■ What you will do
Please give the number of lines in the records below that include "JamesBaierski", with no other output.

-------- Task data --------

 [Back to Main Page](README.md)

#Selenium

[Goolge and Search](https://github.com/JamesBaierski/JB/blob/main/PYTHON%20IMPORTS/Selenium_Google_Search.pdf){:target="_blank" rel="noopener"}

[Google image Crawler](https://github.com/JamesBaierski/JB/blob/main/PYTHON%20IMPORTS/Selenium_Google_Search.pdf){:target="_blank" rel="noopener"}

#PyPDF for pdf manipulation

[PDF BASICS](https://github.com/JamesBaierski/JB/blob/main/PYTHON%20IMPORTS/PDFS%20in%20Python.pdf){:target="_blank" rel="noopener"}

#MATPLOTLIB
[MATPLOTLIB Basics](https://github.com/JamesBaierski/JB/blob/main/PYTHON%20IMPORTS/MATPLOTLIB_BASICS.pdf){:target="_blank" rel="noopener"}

--------

■ Your solution
4